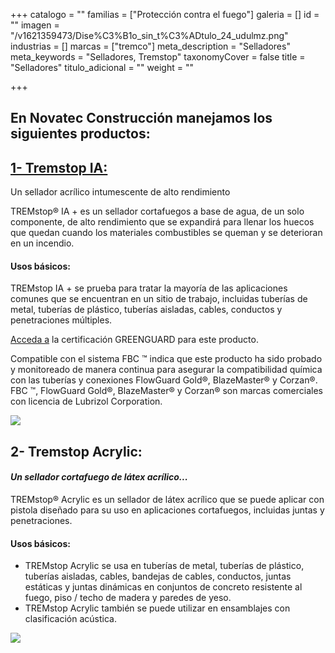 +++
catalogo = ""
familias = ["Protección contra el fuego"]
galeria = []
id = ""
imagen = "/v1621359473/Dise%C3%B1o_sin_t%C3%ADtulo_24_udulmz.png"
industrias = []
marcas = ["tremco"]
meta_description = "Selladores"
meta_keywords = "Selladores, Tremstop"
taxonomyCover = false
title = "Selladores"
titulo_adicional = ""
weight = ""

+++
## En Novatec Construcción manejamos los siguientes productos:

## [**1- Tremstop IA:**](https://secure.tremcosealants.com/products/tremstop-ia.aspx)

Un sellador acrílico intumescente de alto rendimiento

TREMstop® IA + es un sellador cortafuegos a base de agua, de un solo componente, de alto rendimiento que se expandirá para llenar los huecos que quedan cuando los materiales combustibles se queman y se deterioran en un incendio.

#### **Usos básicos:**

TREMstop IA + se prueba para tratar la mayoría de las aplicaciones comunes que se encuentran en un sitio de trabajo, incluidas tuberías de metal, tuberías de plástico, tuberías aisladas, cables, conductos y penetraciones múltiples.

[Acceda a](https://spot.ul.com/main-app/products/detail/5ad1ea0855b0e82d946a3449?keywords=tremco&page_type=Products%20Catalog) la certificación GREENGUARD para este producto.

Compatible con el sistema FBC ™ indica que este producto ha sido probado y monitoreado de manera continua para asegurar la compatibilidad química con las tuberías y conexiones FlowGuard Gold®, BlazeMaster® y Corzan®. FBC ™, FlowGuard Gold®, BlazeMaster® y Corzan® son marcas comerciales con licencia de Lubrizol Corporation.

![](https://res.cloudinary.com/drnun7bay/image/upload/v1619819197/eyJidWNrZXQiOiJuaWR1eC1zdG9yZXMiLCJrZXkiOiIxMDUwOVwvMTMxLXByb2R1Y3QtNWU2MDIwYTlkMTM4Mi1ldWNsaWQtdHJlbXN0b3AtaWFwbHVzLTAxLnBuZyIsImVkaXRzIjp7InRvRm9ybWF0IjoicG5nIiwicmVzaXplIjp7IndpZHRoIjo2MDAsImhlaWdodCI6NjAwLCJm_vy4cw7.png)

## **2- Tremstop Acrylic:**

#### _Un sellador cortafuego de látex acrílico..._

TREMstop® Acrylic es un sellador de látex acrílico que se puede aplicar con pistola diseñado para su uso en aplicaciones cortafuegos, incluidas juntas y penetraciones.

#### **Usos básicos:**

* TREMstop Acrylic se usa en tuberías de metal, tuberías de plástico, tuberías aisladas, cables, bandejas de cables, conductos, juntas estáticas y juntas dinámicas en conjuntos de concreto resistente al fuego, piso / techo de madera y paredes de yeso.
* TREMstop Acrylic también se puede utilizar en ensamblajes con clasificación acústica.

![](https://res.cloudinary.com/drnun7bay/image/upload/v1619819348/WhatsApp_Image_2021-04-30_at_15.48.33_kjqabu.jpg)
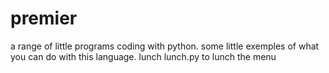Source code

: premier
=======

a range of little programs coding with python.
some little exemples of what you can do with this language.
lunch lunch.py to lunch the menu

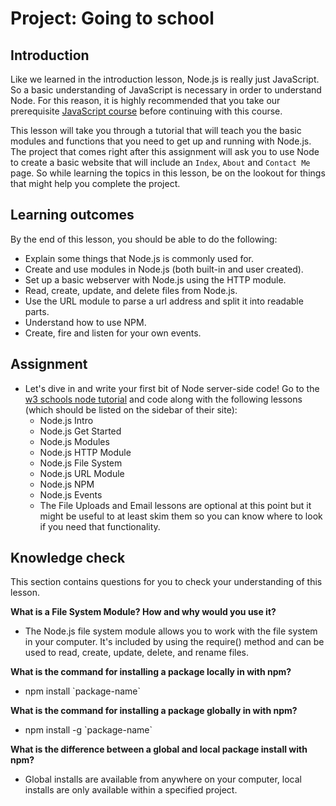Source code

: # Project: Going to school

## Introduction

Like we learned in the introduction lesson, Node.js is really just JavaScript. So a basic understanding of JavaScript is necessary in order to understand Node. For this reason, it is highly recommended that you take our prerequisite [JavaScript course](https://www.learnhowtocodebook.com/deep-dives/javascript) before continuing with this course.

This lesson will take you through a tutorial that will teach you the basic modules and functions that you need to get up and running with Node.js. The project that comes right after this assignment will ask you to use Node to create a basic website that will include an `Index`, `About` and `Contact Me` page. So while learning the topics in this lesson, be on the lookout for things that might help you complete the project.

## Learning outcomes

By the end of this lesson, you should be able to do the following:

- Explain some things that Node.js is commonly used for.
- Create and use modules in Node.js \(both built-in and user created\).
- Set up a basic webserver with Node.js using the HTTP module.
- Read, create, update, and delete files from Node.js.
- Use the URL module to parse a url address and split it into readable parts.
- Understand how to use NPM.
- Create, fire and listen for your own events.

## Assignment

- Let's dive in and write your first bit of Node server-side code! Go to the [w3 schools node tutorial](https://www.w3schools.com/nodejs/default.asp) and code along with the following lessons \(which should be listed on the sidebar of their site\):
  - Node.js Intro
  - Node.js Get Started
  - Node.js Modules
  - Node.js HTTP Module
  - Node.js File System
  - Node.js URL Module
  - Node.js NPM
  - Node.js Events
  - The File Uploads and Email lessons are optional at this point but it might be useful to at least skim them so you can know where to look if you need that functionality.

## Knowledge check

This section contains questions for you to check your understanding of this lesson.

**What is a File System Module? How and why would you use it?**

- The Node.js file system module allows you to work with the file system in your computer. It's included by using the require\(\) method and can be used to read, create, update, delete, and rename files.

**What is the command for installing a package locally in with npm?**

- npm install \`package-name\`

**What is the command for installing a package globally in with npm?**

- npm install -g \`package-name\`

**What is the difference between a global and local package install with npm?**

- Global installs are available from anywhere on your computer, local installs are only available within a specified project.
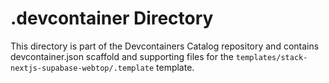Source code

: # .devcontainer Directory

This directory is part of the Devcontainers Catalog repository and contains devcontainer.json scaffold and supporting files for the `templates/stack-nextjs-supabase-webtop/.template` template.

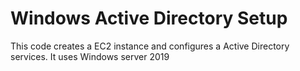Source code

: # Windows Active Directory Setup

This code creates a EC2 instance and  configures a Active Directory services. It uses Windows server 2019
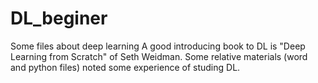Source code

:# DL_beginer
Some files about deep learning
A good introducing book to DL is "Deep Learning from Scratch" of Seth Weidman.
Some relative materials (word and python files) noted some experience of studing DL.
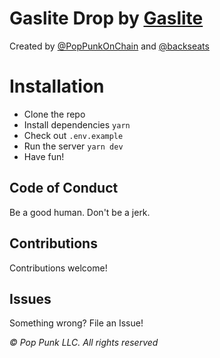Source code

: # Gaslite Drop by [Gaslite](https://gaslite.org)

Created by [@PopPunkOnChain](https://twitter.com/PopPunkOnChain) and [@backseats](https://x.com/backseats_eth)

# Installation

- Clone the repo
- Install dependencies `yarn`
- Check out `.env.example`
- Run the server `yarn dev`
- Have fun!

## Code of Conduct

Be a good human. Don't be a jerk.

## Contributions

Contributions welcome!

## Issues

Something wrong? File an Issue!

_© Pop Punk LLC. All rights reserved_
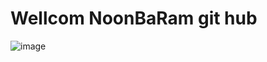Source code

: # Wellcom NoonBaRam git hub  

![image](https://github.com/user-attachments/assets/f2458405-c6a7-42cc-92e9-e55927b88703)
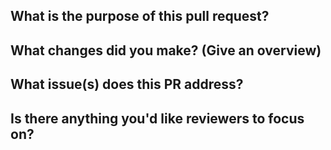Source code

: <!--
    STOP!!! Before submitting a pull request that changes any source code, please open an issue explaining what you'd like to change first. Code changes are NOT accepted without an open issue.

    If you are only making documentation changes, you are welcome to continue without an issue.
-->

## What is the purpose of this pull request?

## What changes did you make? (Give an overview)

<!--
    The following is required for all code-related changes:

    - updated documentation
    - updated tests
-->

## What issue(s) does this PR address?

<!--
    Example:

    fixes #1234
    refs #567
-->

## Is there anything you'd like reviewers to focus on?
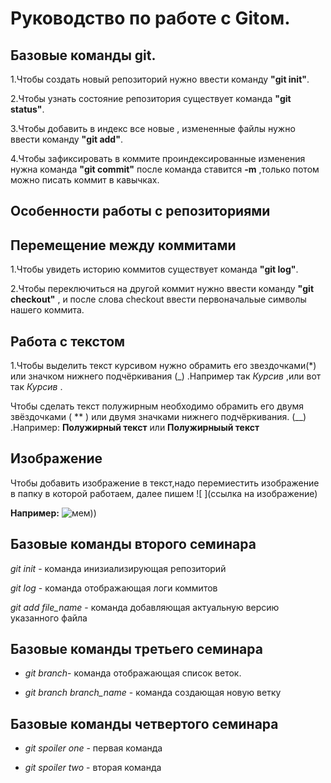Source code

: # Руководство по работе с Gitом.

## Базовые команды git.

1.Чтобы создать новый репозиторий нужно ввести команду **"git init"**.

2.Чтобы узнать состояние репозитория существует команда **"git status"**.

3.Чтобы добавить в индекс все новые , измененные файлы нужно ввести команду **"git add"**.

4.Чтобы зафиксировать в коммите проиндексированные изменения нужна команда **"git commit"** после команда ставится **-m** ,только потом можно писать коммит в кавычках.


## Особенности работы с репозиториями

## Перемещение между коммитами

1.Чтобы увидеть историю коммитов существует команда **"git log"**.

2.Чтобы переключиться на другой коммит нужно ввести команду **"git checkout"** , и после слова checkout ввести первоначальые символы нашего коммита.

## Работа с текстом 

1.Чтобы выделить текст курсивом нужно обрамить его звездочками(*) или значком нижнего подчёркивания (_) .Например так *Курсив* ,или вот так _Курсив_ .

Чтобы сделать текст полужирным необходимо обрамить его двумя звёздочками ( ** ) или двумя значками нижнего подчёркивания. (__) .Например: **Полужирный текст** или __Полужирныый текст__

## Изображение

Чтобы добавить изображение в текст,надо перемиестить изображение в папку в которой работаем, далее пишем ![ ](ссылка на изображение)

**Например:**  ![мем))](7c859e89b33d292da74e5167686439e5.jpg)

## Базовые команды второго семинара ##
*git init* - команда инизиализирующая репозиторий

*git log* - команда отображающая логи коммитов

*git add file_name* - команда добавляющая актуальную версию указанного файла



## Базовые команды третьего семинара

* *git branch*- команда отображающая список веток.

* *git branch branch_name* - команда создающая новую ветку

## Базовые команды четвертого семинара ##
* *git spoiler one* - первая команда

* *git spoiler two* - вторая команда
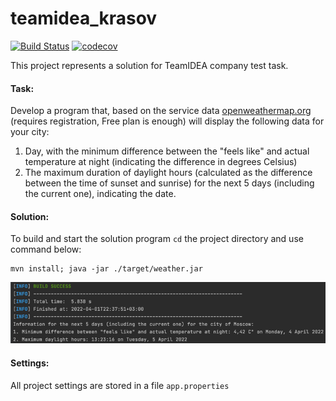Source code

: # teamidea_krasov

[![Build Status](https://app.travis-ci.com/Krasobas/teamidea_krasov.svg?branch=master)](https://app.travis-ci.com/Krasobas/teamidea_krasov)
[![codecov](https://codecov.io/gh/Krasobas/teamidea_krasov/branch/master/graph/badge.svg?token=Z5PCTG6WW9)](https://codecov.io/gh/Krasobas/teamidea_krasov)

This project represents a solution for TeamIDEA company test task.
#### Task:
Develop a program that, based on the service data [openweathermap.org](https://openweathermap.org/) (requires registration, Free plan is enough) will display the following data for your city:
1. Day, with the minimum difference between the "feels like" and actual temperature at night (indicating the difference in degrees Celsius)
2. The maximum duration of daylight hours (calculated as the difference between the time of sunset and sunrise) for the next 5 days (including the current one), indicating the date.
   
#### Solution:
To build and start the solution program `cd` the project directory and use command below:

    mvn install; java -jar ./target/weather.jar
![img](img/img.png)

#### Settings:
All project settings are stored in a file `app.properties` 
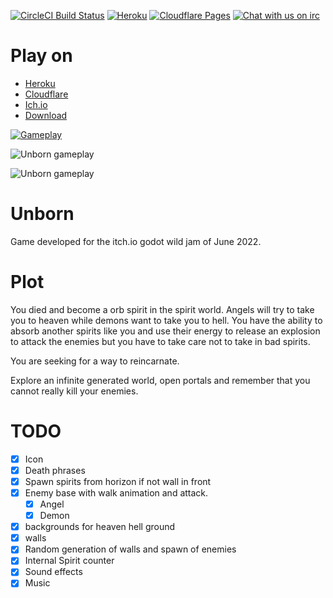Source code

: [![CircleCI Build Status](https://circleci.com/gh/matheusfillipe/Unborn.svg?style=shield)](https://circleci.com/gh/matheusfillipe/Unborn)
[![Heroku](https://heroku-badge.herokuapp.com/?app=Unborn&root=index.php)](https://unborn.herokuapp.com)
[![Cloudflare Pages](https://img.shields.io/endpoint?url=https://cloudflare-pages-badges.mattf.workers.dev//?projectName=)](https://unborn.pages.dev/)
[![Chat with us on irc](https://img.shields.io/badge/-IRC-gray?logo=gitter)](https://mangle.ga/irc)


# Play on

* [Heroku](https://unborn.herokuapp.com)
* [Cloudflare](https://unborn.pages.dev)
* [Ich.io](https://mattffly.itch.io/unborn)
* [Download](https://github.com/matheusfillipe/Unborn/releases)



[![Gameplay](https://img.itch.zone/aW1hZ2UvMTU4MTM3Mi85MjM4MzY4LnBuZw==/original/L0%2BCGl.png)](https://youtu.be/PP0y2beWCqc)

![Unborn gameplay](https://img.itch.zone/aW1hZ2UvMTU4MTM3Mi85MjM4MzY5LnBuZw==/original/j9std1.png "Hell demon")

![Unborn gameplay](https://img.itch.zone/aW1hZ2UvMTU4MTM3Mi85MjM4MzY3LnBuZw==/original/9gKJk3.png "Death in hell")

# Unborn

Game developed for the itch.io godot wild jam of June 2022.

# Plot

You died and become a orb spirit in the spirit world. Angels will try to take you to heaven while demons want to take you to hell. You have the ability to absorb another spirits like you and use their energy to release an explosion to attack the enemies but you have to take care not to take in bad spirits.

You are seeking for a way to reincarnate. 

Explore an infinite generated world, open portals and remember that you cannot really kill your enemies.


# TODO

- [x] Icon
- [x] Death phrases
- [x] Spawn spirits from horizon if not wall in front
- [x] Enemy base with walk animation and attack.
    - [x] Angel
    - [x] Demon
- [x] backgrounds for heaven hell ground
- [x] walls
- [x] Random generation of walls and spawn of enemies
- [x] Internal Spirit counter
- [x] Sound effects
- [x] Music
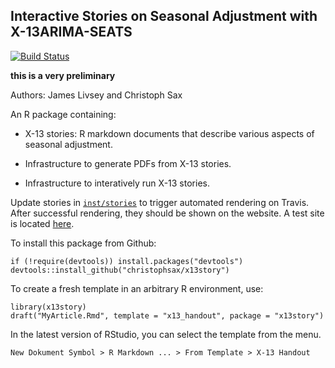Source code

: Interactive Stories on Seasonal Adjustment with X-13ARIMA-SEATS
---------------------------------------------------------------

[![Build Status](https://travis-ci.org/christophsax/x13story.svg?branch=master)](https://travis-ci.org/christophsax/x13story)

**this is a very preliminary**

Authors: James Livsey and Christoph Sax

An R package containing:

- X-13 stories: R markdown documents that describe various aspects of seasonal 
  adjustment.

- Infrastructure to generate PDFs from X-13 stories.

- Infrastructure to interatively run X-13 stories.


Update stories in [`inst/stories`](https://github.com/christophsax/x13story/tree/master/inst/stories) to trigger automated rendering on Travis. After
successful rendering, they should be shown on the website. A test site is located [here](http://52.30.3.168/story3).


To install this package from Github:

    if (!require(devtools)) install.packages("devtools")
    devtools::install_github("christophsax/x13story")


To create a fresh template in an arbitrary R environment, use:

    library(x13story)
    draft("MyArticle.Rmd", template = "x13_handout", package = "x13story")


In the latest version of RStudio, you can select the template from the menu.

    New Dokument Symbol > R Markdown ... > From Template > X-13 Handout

Requirement: From the records above, copy only the lines running from the line holding "- [x] Angel" through the line holding "An R package", with no pictures.

Written response:
    - [x] Angel
    - [x] Demon
- [x] backgrounds for heaven hell ground
- [x] walls
- [x] Random generation of walls and spawn of enemies
- [x] Internal Spirit counter
- [x] Sound effects
- [x] Music
Source code

: Interactive Stories on Seasonal Adjustment with X-13ARIMA-SEATS
---------------------------------------------------------------

[![Build Status](https://travis-ci.org/christophsax/x13story.svg?branch=master)](https://travis-ci.org/christophsax/x13story)

**this is a very preliminary**

Authors: James Livsey and Christoph Sax

An R package containing:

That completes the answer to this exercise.